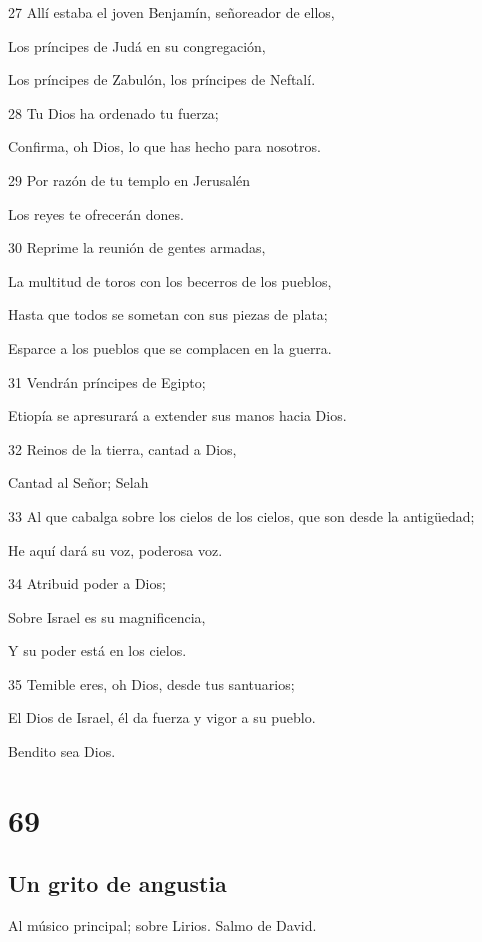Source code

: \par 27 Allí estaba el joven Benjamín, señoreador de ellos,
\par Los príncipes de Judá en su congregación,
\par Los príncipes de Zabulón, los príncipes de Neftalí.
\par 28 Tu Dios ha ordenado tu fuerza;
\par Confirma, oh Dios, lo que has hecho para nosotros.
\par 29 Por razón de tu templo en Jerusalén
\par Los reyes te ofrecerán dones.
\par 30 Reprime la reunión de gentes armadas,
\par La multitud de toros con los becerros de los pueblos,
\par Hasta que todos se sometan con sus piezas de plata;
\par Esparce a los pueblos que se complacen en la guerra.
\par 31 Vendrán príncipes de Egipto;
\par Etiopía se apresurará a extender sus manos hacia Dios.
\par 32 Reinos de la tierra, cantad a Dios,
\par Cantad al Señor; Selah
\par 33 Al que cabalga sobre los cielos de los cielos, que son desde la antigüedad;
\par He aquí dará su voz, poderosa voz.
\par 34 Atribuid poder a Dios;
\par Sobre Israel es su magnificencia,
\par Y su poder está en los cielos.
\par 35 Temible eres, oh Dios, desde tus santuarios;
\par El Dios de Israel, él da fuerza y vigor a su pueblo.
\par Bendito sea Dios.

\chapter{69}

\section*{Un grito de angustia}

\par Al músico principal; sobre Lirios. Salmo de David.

---*---

* _What is needed_
Where the string "príncipes" turns up in a line of the data above, copy that whole line.

* _Written response_
\par Los príncipes de Judá en su congregación,
\par Los príncipes de Zabulón, los príncipes de Neftalí.
\par 31 Vendrán príncipes de Egipto;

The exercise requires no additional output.